Stored items from a collection
▬▬▬

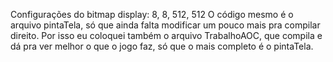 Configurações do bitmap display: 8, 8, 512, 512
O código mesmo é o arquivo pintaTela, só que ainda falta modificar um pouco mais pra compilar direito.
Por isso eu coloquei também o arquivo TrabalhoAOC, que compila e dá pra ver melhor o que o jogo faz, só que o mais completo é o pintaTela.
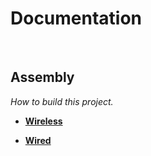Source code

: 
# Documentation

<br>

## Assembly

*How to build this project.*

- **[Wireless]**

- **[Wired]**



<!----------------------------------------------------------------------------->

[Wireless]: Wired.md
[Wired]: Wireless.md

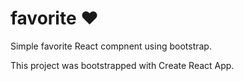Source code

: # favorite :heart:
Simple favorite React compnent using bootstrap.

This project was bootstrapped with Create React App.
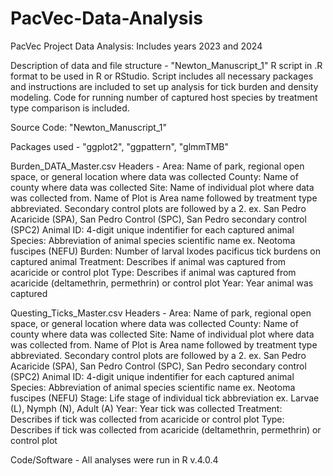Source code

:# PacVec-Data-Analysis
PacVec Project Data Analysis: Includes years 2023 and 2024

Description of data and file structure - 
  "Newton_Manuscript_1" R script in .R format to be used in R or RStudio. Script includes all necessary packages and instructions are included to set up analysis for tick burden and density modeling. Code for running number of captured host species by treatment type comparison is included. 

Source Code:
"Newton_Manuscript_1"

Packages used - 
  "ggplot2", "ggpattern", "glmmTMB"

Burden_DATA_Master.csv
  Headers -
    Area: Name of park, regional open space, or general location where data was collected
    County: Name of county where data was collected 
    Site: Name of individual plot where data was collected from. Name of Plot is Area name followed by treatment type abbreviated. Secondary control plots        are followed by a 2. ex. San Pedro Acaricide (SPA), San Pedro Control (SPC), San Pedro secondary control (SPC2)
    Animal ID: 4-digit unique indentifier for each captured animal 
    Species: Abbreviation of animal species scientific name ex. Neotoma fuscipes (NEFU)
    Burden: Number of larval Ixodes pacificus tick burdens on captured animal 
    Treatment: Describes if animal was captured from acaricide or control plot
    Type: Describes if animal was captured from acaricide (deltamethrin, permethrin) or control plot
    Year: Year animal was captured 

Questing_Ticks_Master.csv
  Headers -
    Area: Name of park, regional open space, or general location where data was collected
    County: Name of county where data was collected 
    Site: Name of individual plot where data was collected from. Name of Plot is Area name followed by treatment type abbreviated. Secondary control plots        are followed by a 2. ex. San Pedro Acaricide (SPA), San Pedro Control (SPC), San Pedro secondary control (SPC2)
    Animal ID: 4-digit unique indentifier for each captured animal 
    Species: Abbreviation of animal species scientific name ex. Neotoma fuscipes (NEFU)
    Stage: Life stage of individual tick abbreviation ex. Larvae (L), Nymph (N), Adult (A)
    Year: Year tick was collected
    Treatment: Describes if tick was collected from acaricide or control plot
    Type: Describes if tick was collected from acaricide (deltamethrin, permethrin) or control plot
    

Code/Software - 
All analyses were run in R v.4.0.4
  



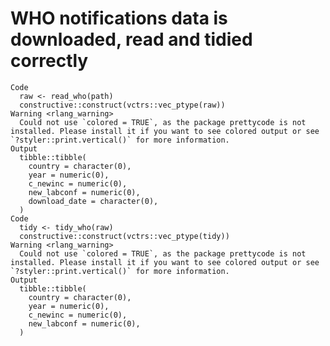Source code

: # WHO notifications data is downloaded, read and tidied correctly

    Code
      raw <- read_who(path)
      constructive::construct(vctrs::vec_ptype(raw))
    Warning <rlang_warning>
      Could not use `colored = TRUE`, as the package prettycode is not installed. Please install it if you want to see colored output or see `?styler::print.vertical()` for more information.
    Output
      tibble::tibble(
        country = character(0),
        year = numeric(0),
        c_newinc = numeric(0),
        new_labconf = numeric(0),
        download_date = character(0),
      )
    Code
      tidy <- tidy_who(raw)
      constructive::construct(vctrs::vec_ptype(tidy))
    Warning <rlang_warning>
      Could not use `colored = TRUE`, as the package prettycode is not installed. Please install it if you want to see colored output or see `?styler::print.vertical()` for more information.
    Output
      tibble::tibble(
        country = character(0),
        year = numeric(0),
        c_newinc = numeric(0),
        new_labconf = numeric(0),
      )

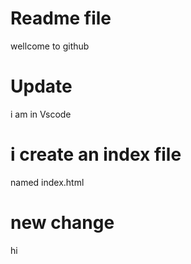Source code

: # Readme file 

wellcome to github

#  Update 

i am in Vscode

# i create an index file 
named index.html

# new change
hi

▬▬▬

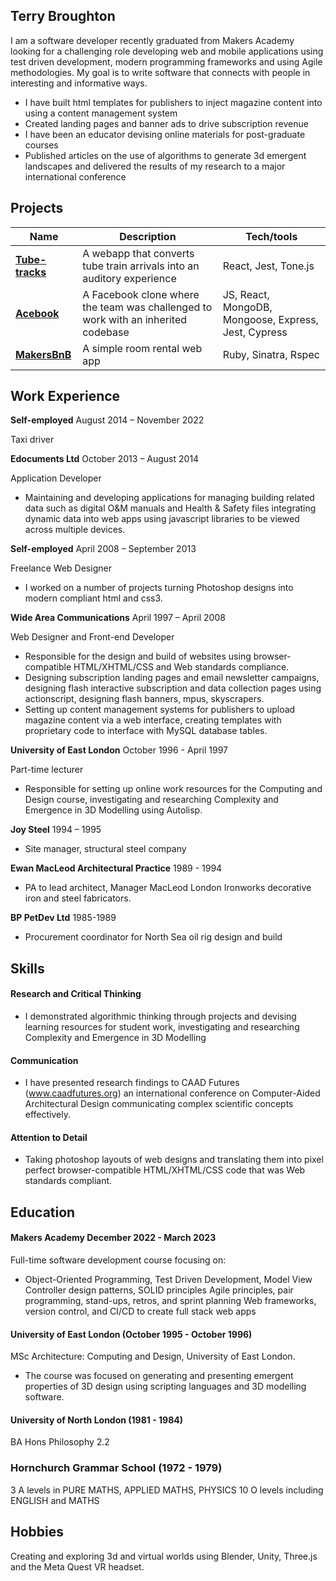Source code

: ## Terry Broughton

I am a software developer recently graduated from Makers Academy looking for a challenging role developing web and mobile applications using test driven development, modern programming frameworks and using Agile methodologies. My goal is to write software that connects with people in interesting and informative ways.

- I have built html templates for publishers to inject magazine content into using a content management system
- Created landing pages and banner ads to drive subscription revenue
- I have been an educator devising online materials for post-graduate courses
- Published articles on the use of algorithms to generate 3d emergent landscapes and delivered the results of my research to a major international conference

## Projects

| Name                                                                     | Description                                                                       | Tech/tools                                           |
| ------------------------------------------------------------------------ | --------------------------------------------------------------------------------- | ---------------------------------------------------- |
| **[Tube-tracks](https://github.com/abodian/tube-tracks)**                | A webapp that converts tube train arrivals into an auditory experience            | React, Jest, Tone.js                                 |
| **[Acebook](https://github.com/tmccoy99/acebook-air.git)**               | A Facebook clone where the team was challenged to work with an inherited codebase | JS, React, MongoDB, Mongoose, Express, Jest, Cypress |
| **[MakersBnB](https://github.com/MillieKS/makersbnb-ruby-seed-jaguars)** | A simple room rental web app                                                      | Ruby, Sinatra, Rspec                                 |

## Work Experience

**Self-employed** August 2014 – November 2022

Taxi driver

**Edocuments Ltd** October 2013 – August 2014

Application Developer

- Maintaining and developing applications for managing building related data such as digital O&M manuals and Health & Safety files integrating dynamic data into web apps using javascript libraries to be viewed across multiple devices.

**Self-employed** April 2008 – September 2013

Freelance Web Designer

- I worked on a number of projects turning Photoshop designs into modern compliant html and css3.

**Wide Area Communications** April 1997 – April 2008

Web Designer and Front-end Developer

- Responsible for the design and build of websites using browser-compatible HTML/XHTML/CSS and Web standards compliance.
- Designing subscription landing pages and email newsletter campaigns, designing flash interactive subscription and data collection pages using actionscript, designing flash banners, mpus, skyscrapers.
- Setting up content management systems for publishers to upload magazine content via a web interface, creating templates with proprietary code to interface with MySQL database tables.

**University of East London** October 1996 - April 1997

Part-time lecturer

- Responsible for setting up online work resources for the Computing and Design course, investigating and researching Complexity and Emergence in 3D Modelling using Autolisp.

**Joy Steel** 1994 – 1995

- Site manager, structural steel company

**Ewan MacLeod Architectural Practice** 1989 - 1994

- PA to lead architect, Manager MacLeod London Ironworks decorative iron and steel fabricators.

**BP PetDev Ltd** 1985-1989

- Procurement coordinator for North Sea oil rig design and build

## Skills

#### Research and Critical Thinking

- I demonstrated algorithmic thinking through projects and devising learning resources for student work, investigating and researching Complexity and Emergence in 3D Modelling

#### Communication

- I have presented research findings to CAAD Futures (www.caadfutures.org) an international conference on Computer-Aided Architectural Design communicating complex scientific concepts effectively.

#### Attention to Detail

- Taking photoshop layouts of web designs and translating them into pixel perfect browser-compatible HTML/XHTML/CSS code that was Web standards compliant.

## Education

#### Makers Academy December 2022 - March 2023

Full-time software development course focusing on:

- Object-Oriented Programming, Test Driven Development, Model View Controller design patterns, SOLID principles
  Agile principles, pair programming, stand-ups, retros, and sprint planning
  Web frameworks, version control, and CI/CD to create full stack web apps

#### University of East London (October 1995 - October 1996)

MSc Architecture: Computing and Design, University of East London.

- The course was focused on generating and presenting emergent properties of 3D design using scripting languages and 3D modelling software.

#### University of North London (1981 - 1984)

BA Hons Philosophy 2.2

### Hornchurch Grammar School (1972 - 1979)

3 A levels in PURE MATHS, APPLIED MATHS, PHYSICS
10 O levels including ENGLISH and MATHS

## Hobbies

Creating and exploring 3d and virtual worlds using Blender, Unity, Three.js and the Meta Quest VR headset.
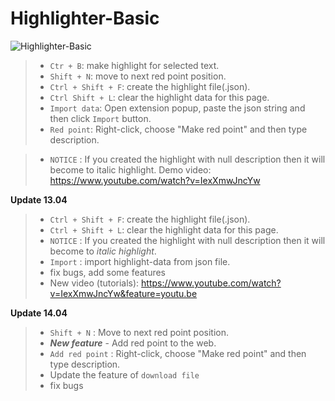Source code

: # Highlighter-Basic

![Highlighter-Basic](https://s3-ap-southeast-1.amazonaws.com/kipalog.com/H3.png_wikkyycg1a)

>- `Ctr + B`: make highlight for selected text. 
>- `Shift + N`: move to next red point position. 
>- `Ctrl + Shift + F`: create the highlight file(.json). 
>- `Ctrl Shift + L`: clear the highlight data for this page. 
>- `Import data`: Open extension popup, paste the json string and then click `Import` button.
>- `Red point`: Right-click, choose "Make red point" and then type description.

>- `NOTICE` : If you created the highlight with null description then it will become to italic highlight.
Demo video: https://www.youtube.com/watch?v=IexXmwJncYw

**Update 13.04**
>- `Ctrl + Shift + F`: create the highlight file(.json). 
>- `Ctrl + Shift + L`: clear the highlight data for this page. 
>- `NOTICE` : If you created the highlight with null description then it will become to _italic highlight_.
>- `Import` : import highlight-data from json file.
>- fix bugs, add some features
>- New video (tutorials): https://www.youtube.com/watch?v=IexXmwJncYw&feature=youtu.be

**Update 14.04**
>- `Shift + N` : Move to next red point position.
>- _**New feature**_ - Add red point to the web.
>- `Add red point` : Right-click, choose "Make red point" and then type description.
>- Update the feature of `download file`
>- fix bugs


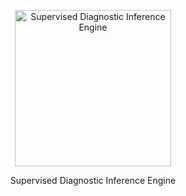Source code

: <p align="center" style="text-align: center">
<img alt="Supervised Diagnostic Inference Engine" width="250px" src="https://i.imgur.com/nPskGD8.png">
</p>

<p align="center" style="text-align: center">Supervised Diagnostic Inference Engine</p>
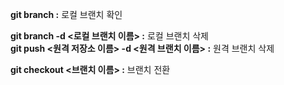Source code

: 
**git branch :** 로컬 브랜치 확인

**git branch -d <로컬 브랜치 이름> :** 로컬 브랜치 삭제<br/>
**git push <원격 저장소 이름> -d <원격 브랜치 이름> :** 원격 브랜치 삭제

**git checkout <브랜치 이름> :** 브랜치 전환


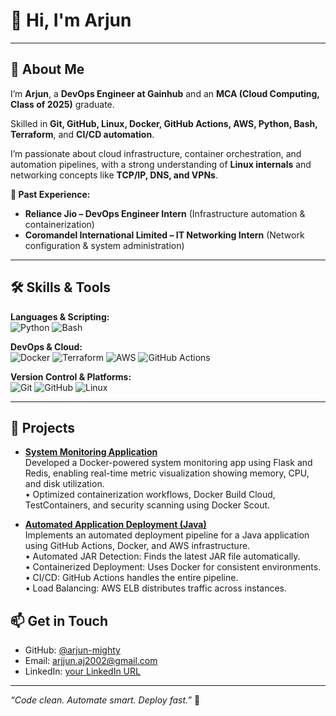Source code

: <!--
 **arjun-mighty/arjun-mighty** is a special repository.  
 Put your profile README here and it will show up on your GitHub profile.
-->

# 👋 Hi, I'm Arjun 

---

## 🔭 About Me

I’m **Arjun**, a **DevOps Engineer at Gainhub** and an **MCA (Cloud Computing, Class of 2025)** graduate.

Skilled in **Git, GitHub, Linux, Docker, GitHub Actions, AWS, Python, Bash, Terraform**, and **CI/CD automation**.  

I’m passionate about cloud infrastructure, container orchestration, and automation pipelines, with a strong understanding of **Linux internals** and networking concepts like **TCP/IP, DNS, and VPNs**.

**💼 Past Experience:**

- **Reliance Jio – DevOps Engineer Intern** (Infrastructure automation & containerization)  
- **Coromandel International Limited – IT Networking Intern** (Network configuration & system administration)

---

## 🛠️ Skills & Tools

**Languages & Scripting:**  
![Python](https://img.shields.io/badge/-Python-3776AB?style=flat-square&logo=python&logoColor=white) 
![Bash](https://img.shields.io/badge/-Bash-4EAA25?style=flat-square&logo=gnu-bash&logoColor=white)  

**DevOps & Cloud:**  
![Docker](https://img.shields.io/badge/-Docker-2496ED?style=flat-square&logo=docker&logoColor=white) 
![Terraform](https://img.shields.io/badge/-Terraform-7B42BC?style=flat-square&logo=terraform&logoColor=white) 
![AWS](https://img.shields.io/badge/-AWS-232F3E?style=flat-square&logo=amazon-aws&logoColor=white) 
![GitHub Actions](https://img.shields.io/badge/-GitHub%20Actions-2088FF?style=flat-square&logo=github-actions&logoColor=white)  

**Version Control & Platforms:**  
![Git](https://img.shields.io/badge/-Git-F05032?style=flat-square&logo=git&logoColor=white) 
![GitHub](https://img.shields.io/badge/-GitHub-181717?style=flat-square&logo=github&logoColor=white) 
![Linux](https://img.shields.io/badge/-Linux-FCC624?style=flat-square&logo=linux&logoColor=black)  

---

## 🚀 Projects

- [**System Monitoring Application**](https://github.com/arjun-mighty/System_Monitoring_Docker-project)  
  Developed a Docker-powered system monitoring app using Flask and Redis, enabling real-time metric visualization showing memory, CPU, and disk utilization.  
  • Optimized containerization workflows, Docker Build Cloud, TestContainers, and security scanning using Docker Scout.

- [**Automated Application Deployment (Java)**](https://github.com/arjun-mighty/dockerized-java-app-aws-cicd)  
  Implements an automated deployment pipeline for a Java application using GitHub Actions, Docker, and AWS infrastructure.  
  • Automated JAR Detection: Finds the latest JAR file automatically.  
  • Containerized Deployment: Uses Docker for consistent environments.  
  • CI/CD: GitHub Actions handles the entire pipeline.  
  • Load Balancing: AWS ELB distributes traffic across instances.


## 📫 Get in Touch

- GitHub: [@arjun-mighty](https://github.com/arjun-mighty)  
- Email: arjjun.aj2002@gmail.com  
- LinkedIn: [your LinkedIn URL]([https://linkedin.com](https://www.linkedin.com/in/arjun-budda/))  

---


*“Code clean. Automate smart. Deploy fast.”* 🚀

▬▬▬

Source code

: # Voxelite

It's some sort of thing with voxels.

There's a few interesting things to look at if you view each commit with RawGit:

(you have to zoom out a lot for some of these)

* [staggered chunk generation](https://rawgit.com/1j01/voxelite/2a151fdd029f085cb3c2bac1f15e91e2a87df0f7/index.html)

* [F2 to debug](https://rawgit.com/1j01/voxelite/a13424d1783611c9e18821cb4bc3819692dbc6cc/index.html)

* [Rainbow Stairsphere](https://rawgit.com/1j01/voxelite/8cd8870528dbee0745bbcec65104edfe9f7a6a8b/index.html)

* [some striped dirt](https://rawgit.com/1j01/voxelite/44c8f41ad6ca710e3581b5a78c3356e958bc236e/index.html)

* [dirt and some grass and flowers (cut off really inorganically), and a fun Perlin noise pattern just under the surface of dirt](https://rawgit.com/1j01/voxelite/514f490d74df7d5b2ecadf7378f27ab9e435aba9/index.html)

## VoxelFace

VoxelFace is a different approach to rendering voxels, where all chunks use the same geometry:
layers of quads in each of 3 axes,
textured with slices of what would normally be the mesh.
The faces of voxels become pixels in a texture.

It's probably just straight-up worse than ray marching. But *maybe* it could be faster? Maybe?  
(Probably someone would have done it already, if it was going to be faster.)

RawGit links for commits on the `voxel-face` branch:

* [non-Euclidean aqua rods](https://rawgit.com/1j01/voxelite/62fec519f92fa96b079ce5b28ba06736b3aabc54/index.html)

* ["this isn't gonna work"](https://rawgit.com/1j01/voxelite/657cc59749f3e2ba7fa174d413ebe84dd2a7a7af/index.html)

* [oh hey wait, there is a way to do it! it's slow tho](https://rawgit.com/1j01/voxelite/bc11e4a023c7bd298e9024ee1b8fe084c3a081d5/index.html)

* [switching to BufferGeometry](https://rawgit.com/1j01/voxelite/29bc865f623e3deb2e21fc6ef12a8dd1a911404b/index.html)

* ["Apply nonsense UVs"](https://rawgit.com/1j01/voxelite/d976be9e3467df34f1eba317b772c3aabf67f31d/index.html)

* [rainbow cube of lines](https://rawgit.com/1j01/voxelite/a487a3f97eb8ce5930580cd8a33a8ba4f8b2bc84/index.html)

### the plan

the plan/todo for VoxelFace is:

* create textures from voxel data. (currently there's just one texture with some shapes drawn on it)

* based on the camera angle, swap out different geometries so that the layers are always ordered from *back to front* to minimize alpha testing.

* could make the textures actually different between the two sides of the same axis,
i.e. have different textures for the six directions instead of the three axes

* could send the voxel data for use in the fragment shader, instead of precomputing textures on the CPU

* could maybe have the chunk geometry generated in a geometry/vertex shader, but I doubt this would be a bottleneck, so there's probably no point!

▬▬▬

#### ASSIGNMENT:
Filter the records for lines holding the string "Describes". Copy each one.

#### EXERCISE RESULT:
    Treatment: Describes if animal was captured from acaricide or control plot
    Type: Describes if animal was captured from acaricide (deltamethrin, permethrin) or control plot
    Treatment: Describes if tick was collected from acaricide or control plot
    Type: Describes if tick was collected from acaricide (deltamethrin, permethrin) or control plot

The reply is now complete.